Proactivity is invaluable. It’s one thing to solve a problem after it occurs, it’s another to prevent it from happening in the first place. Travel AI will assist my travel agent or executive assistant in searching, evaluating, and executing tasks, effectively acting as hundreds of helpers working simultaneously.

 

One Answer

One aspect I appreciate about Gemini (Google’s Search AI engine), which has spoiled me compared to the dozens of links provided by traditional Google searches, is receiving a single answer (and supporting links) when I ask a question. I save *so* much time — ask, answered, move on with life — and I’m finding the % of times I ‘fall back’ to traditional Google.com searches is rapidly decreasing as AI becomes smarter and faster.

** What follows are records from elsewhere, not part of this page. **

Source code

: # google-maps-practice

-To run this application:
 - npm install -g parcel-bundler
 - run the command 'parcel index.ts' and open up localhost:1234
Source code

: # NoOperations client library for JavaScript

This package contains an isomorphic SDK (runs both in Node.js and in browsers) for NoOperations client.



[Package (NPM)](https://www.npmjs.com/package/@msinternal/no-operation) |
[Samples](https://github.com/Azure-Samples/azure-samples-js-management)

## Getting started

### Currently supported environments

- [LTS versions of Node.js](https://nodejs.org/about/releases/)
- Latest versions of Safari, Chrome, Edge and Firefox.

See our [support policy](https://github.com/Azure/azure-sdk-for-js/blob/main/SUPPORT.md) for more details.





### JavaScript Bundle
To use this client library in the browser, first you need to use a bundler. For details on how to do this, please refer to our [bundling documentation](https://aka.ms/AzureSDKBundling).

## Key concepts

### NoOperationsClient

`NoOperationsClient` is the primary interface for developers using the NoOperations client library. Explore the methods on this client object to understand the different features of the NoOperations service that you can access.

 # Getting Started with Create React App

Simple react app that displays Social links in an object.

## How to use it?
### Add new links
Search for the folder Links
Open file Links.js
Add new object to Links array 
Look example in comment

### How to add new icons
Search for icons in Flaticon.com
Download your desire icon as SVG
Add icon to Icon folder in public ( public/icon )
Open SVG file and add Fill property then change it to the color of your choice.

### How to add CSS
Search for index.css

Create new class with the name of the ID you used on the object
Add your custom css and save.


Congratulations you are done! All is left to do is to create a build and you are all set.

I expect Travel AI searches to yield one optimal solution as well. It’ll sift through a myriad of data points and come up with one “best case” answer versus dozens of options to decide amongst.

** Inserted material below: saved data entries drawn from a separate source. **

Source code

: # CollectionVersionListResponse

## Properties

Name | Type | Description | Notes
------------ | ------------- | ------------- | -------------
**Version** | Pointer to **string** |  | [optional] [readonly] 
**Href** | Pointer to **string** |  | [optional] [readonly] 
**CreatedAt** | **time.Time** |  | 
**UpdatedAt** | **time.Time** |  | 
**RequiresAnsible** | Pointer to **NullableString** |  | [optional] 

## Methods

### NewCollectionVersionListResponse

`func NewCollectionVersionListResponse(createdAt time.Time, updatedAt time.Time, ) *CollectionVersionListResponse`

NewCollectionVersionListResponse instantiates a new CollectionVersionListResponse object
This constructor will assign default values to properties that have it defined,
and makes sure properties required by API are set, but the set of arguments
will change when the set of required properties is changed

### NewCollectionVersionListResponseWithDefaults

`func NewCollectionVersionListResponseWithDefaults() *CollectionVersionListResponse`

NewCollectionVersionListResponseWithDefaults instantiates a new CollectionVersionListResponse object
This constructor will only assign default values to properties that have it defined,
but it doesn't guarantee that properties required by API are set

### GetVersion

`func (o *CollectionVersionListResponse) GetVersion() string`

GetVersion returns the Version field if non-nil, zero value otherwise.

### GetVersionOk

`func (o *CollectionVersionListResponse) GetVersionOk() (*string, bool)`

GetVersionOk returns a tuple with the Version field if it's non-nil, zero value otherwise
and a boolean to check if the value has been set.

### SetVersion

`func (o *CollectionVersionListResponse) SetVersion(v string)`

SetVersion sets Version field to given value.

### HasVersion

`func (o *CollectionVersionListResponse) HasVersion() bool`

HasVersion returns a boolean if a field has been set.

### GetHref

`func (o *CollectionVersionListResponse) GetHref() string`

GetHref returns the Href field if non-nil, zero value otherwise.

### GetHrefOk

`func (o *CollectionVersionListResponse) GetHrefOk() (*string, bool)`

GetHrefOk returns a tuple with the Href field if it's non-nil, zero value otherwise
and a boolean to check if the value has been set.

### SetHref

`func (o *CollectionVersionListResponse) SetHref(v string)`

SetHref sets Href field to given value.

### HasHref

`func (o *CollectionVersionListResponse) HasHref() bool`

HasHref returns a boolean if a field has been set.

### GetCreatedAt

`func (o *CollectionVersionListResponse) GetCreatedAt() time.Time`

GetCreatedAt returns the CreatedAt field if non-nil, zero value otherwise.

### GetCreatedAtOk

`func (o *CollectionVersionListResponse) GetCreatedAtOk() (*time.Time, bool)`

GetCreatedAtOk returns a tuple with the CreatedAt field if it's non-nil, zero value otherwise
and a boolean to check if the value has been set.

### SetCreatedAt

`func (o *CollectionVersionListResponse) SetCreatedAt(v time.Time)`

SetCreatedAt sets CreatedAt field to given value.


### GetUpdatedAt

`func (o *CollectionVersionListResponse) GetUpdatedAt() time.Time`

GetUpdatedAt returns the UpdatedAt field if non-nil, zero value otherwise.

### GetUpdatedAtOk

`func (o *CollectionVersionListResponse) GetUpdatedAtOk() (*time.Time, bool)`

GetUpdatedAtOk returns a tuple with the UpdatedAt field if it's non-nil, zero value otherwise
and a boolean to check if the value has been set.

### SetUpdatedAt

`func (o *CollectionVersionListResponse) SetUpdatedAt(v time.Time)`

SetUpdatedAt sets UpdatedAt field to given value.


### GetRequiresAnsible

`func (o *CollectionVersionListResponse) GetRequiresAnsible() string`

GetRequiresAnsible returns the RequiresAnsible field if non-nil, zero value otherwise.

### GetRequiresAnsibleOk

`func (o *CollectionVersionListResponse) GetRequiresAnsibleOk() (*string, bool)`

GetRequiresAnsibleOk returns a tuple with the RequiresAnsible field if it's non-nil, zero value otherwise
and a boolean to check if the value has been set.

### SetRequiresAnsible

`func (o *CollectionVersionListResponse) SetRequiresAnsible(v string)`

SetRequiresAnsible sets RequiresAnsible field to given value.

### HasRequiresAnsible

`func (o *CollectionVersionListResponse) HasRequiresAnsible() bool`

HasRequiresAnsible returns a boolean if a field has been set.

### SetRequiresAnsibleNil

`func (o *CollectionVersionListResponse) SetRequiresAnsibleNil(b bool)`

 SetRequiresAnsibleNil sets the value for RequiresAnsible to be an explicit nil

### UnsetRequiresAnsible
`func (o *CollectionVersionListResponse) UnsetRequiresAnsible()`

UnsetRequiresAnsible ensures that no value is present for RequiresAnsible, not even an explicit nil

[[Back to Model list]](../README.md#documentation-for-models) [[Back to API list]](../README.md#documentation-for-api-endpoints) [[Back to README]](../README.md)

Isn’t that what a very good executive assistant or travel agent already does?

 

Ramifications of One Answer

I propose that the desire of travelers for a singular answer (or perhaps the top three answers) presents both a potential advantage and a risk in contrast to the current state of travel search. I suggest that travelers, particularly those from Generation Alpha and beyond, who have been raised with “native AI search” results, will expect 1-3 search results from their travel providers, just as they would from their search engines. When this shift occurs, what becomes of the 90% of airline or hotel rates that go unseen? Could it be that travel search results will evolve into a format of three sponsored results paired with three organic results? How will “time on site” and “engagement” be redefined? Thankfully we have time on our hands. 

 

» Share your thoughts below if and when we’ll see travelers wanting 1 – 3 options versus the dozens of results today?  «

 

Endless Everchanging Travel AI Data Points

Travel AI will scour a Travel LLM trained just on my entire travel history, it’ll ping the GDS for available options, it’ll ping NDC data, it’ll ask LLM’s trained on hundreds of thousands of itineraries of similar cohorts to me, it’ll access 3rd party API’s, it’ll  apply proprietary OTA/TMC specific algorithms and recommendations, it’ll filter for applicable corporate policies and rules, consider costs and budget, it will selectively ask and verify it’s observations, it’ll apply all my personal “habits preferences and rules” (amongst many other data points and sets of training data).

Ending with one “best case” answer versus dozens of options to decide amongst.

 

Excited Anticipation

The possibilities that AI has to offer fill me with childlike excitement. The journey won’t be easy, and it will require a few steps forward and occasional steps back, but I posit it will yield a positive ROI, a greatly improved traveler experience — you know, the person that pays all the bills in travel — and be well worth the wait.